:: Task statement ::
Find each line below that includes "flåter", then copy it.

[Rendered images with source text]
━━━━━━━━━━━━━━━━━━━━━━━━━━━━━━
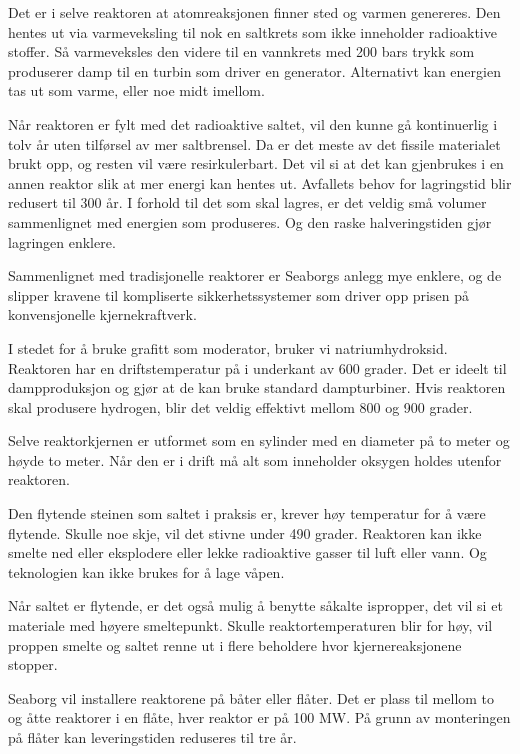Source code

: \documentclass[
]{book}
\begin{document}
Det er i selve reaktoren at atomreaksjonen finner sted og varmen genereres. Den hentes ut via varmeveksling til nok en saltkrets som ikke inneholder radioaktive stoffer. Så varmeveksles den videre til en vannkrets med 200 bars trykk som produserer damp til en turbin som driver en generator. Alternativt kan energien tas ut som varme, eller noe midt imellom.

Når reaktoren er fylt med det radioaktive saltet, vil den kunne gå kontinuerlig i tolv år uten tilførsel av mer saltbrensel. Da er det meste av det fissile materialet brukt opp, og resten vil være resirkulerbart. Det vil si at det kan gjenbrukes i en annen reaktor slik at mer energi kan hentes ut. Avfallets behov for lagringstid blir redusert til 300 år. I forhold til det som skal lagres, er det veldig små volumer sammenlignet med energien som produseres. Og den raske halveringstiden gjør lagringen enklere.

Sammenlignet med tradisjonelle reaktorer er Seaborgs anlegg mye enklere, og de slipper kravene til kompliserte sikkerhetssystemer som driver opp prisen på konvensjonelle kjernekraftverk.

I stedet for å bruke grafitt som moderator, bruker vi natriumhydroksid.
Reaktoren har en driftstemperatur på i underkant av 600 grader. Det er ideelt til dampproduksjon og gjør at de kan bruke standard dampturbiner. Hvis reaktoren skal produsere hydrogen, blir det veldig effektivt mellom 800 og 900 grader.

Selve reaktorkjernen er utformet som en sylinder med en diameter på to meter og høyde to meter. Når den er i drift må alt som inneholder oksygen holdes utenfor reaktoren.

Den flytende steinen som saltet i praksis er, krever høy temperatur for å være flytende. Skulle noe skje, vil det stivne under 490 grader. Reaktoren kan ikke smelte ned eller eksplodere eller lekke radioaktive gasser til luft eller vann. Og teknologien kan ikke brukes for å lage våpen.

Når saltet er flytende, er det også mulig å benytte såkalte ispropper, det vil si et materiale med høyere smeltepunkt. Skulle reaktortemperaturen blir for høy, vil proppen smelte og saltet renne ut i flere beholdere hvor kjernereaksjonene stopper.

Seaborg vil installere reaktorene på båter eller flåter.
Det er plass til mellom to og åtte reaktorer i en flåte, hver reaktor er på 100 MW. På grunn av monteringen på flåter kan leveringstiden reduseres til tre år.
\end{document}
━━━━━━━━━━━━━━━━━━━━━━━━━━━━━━
:: Solved problem ::
Seaborg vil installere reaktorene på båter eller flåter.
Det er plass til mellom to og åtte reaktorer i en flåte, hver reaktor er på 100 MW. På grunn av monteringen på flåter kan leveringstiden reduseres til tre år.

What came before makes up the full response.